BEGIN SUPPLIED ENTRIES

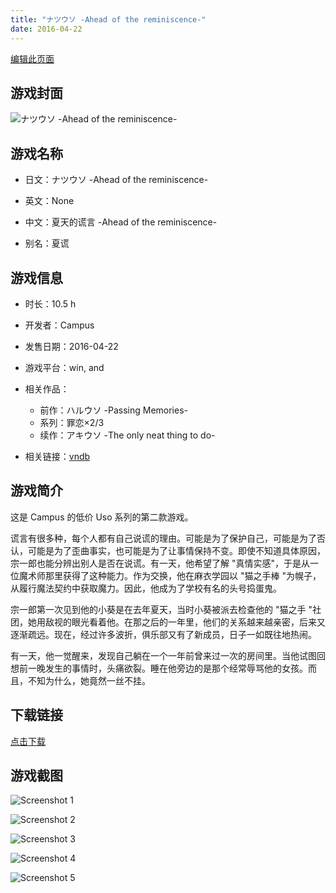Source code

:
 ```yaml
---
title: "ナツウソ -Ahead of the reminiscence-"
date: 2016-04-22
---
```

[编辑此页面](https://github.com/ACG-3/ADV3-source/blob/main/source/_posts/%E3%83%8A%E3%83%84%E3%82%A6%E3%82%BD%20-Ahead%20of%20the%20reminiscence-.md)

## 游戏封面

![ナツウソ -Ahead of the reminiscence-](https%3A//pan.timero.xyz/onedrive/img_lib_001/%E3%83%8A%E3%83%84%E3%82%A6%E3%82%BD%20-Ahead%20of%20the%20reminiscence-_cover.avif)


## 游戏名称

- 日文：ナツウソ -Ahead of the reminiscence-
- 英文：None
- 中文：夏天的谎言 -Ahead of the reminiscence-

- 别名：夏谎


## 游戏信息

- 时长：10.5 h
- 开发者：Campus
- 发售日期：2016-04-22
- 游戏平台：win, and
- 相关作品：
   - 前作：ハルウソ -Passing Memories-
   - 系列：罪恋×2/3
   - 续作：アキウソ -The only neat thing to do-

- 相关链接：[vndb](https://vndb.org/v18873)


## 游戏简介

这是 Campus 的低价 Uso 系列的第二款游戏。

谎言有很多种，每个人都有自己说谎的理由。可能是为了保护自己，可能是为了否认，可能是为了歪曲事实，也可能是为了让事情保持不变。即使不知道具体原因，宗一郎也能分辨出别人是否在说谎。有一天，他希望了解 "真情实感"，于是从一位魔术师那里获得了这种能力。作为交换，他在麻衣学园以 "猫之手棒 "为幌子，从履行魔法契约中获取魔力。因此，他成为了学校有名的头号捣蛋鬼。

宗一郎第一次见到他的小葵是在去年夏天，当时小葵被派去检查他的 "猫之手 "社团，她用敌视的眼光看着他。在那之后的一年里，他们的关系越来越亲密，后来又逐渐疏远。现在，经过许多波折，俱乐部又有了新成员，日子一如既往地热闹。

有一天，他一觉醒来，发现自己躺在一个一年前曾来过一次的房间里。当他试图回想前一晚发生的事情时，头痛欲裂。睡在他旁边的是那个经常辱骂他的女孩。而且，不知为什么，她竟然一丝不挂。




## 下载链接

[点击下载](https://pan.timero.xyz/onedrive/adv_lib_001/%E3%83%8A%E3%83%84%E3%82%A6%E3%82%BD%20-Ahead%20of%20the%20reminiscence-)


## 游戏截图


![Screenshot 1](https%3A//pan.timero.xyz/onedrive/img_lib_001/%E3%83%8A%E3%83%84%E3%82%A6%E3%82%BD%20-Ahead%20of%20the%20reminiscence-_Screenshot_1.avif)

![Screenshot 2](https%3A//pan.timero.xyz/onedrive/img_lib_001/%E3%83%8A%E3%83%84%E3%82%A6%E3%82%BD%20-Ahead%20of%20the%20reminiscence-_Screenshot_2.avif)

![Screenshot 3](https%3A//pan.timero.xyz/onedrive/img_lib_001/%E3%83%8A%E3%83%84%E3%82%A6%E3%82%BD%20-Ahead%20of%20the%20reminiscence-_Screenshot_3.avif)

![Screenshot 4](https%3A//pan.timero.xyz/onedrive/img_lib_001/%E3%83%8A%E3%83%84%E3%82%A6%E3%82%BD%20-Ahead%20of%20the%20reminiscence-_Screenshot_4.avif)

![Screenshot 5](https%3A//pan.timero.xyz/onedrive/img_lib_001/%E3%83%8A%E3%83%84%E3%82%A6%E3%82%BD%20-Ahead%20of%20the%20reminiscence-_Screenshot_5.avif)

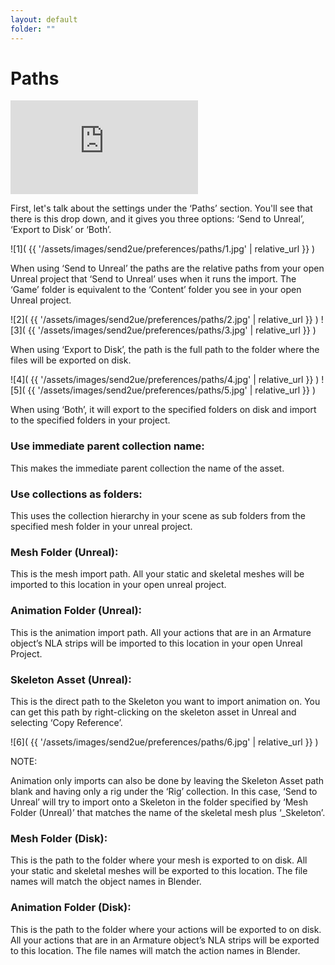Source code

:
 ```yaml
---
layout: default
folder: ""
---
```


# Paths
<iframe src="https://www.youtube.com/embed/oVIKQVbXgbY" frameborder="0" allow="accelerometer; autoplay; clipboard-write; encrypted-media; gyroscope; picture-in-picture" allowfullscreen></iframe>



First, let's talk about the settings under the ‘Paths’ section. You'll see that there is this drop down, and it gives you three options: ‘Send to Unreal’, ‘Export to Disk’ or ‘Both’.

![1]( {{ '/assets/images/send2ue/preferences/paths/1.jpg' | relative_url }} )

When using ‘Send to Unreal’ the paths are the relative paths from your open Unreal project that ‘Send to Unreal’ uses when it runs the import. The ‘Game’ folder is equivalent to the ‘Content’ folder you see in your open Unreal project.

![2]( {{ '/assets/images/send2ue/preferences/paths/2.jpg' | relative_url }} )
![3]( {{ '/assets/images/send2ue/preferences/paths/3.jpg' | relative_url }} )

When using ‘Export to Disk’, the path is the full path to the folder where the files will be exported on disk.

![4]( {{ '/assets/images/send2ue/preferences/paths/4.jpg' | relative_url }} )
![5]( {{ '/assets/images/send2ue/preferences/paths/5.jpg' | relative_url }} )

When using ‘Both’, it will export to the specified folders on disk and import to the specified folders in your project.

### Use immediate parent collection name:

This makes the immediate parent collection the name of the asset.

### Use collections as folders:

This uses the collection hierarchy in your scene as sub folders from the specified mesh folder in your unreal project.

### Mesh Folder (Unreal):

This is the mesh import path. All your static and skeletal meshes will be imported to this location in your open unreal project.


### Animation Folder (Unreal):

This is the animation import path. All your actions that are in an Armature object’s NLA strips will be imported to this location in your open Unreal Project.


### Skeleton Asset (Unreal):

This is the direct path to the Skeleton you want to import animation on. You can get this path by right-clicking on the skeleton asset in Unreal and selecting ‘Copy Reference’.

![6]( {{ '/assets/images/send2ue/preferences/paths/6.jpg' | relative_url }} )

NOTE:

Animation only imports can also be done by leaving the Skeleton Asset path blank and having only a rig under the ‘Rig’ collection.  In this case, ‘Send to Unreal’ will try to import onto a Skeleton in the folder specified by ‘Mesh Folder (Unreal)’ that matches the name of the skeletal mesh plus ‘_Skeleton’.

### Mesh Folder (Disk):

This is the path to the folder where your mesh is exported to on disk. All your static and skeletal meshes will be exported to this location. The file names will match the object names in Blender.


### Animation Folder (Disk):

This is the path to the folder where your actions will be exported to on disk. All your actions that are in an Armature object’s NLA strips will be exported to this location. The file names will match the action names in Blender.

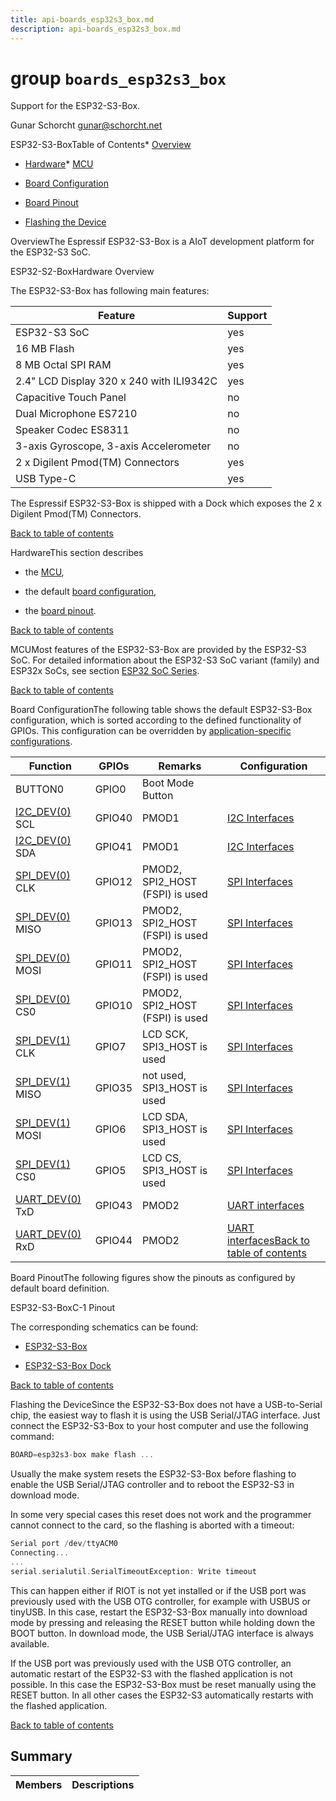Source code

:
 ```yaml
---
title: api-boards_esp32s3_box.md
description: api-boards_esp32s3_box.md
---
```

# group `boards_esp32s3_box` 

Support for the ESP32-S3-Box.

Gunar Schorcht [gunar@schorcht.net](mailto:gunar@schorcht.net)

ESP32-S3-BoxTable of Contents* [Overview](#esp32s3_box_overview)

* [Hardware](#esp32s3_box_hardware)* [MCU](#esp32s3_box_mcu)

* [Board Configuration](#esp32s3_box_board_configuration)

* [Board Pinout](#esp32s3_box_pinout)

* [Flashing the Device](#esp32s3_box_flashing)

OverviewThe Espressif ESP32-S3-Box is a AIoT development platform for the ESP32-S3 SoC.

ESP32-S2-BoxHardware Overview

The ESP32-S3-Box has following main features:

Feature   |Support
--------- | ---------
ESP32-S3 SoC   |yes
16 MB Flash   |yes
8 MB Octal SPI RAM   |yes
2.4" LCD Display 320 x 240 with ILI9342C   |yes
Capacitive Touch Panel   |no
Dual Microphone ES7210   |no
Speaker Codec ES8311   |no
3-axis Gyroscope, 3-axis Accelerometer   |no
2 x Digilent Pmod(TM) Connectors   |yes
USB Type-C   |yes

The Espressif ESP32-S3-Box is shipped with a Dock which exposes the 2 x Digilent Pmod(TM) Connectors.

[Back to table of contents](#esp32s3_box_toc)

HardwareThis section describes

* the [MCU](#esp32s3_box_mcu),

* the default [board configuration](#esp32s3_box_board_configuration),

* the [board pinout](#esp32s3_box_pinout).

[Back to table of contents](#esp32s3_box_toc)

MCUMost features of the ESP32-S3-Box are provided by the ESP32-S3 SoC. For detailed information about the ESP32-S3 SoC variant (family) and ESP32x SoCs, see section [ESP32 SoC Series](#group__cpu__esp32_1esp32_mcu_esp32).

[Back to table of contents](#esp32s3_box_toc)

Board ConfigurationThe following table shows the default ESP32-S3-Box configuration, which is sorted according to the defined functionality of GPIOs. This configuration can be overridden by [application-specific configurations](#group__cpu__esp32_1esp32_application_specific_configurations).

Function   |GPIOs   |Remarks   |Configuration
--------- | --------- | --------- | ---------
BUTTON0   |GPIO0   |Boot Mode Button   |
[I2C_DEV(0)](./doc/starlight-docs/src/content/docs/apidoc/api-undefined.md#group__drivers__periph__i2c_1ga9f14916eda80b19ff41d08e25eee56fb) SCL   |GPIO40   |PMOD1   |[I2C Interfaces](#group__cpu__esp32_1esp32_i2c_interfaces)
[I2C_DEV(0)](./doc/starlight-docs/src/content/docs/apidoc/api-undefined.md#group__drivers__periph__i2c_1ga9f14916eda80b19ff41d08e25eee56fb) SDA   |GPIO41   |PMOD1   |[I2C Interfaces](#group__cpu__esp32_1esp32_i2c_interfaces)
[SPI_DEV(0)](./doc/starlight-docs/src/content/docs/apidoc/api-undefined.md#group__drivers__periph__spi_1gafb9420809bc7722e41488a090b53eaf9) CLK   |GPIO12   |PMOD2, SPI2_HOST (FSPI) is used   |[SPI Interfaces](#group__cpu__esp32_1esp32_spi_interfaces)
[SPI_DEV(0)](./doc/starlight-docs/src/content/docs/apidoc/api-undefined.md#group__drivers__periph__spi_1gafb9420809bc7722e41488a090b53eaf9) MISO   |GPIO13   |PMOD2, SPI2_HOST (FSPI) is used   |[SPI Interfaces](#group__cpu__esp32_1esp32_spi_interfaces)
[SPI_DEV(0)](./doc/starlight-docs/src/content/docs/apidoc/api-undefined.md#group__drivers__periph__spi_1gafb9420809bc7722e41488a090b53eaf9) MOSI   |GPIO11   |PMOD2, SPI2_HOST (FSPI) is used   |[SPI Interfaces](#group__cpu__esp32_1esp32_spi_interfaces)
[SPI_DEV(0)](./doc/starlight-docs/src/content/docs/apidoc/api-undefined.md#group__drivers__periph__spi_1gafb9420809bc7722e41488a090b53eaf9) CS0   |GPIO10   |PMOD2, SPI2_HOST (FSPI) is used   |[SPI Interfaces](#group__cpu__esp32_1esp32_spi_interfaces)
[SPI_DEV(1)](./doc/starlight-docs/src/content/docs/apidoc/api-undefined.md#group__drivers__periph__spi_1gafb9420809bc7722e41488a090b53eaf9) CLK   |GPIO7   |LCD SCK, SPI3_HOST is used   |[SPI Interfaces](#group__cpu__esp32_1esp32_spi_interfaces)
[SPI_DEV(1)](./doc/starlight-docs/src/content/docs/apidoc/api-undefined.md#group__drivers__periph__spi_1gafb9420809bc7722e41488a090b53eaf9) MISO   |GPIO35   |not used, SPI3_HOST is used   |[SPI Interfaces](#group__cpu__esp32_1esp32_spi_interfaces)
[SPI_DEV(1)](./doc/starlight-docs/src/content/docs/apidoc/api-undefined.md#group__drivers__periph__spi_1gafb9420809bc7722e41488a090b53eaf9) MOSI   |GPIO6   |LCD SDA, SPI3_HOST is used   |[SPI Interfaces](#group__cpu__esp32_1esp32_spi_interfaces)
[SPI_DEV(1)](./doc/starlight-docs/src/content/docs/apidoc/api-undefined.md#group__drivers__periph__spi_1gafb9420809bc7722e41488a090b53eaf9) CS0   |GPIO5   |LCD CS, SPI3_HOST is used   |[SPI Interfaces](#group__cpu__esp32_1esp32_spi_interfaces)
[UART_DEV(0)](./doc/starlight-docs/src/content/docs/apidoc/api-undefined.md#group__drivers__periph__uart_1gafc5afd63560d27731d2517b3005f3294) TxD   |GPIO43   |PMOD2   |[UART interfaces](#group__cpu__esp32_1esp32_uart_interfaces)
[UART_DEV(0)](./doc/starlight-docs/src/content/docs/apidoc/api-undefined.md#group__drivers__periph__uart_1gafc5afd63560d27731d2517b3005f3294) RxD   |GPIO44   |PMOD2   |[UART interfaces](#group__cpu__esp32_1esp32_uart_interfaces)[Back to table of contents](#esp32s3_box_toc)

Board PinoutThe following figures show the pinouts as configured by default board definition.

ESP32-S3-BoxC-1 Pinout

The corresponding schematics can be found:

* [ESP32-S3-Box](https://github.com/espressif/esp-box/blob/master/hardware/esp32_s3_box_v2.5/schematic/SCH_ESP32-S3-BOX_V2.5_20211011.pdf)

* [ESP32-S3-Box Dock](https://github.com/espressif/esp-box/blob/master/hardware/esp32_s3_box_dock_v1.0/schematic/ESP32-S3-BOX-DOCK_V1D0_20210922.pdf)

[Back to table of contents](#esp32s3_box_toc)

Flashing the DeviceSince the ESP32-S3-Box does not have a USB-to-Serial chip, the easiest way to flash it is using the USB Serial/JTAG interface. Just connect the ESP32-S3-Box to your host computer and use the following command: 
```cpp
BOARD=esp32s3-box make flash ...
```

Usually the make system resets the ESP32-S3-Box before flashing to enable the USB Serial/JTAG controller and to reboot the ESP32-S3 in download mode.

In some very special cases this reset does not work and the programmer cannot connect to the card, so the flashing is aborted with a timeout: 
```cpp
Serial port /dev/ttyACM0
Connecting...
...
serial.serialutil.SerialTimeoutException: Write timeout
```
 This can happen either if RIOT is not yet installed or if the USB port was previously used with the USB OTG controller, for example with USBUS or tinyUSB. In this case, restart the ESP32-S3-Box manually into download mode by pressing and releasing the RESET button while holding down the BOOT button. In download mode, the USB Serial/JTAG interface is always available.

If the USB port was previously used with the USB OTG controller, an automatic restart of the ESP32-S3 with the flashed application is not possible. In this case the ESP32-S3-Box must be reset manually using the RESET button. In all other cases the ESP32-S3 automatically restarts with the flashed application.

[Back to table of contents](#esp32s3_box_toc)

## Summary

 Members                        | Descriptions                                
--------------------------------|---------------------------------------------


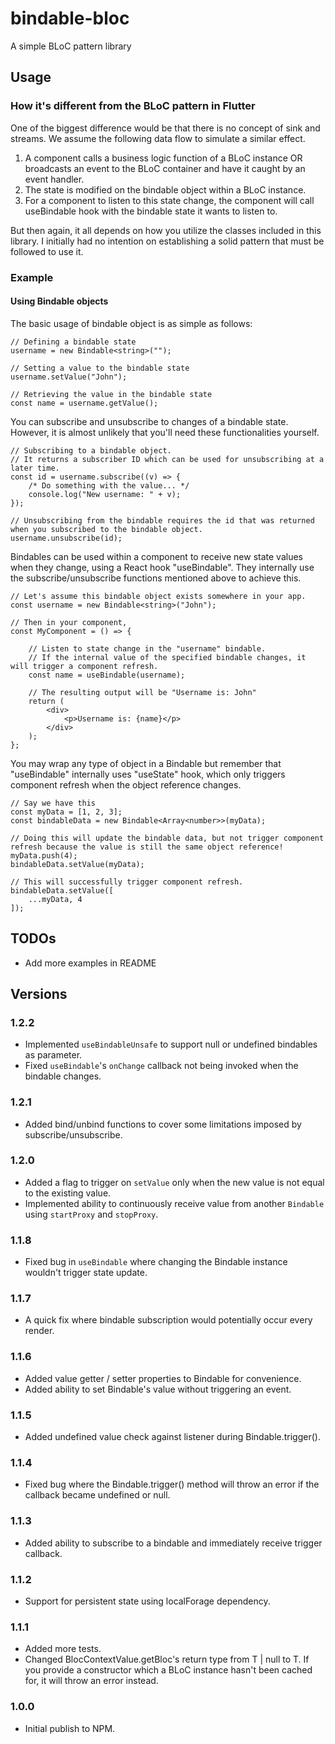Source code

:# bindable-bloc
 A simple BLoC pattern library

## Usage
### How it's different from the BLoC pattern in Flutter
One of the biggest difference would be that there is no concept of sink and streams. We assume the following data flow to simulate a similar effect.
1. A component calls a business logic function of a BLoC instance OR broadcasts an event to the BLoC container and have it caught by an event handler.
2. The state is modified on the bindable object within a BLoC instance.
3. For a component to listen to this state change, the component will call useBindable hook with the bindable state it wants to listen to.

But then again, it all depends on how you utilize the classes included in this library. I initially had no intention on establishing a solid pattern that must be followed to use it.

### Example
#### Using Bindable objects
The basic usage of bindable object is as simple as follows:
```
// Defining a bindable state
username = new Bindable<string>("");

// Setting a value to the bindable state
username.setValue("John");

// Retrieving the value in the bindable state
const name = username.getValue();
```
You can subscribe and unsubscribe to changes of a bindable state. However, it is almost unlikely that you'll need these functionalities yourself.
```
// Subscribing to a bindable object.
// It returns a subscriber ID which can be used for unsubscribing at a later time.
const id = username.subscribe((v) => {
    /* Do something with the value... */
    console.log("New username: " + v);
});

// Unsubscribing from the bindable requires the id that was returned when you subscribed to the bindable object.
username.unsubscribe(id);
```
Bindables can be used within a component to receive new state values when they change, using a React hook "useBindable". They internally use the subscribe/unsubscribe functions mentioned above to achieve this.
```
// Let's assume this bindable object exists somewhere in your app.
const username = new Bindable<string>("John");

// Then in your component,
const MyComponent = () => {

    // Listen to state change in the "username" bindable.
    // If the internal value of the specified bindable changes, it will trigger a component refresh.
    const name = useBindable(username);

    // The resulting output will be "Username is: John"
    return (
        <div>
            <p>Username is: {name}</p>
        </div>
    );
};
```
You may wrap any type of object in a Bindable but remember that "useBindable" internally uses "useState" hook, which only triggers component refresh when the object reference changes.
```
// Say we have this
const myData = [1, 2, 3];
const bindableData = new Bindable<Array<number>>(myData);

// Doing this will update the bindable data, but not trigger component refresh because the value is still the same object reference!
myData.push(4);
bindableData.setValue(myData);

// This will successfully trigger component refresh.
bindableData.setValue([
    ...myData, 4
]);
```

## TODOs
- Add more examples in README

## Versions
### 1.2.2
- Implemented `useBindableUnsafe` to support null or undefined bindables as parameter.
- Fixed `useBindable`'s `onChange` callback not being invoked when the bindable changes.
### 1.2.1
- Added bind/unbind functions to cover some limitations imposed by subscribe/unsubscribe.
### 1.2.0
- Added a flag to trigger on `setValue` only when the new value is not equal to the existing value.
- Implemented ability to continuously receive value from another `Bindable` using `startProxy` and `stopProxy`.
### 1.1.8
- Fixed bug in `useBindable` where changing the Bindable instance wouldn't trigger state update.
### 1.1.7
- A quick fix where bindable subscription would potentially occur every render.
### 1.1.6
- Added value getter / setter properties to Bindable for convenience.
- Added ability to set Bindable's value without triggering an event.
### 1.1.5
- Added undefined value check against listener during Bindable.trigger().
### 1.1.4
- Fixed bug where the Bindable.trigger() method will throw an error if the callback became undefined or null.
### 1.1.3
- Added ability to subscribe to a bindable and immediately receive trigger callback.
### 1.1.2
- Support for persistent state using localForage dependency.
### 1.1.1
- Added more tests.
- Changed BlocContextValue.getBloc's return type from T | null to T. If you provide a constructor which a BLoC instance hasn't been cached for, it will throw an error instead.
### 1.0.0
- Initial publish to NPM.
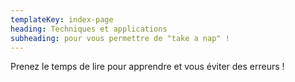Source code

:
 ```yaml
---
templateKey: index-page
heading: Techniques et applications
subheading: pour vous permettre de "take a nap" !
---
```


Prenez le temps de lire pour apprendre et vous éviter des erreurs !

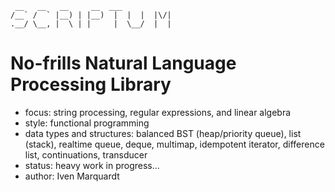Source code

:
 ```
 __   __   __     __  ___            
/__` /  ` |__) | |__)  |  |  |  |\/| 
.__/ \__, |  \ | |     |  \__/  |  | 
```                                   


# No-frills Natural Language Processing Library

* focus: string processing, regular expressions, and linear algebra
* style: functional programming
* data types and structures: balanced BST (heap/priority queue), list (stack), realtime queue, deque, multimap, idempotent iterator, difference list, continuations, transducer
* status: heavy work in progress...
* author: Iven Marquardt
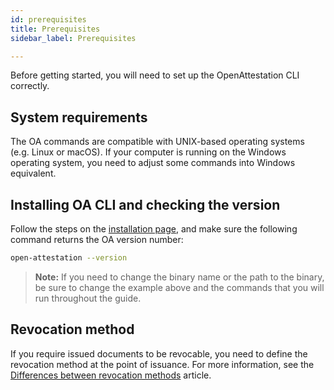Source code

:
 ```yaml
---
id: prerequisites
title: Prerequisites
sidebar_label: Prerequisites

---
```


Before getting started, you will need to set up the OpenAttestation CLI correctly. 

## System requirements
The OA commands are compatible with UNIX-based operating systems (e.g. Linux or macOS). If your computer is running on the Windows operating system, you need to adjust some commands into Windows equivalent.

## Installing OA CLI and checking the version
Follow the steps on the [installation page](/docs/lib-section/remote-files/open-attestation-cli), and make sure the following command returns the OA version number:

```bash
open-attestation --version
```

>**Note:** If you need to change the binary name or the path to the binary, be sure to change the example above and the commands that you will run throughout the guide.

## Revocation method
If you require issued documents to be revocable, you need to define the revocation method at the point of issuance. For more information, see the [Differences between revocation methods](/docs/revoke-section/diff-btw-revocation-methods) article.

END SUPPLIED ENTRIES

* [TRY IT]
Word for word, repeat the lines above from the one with "This can happen" through the one with "2. The state", and nothing beyond them. Omit the pictures.

* [OUTPUT OF THE EXERCISE]
 This can happen either if RIOT is not yet installed or if the USB port was previously used with the USB OTG controller, for example with USBUS or tinyUSB. In this case, restart the ESP32-S3-Box manually into download mode by pressing and releasing the RESET button while holding down the BOOT button. In download mode, the USB Serial/JTAG interface is always available.

If the USB port was previously used with the USB OTG controller, an automatic restart of the ESP32-S3 with the flashed application is not possible. In this case the ESP32-S3-Box must be reset manually using the RESET button. In all other cases the ESP32-S3 automatically restarts with the flashed application.

[Back to table of contents](#esp32s3_box_toc)

## Summary

 Members                        | Descriptions                                
--------------------------------|---------------------------------------------


Source code

:# bindable-bloc
 A simple BLoC pattern library

## Usage
### How it's different from the BLoC pattern in Flutter
One of the biggest difference would be that there is no concept of sink and streams. We assume the following data flow to simulate a similar effect.
1. A component calls a business logic function of a BLoC instance OR broadcasts an event to the BLoC container and have it caught by an event handler.
2. The state is modified on the bindable object within a BLoC instance.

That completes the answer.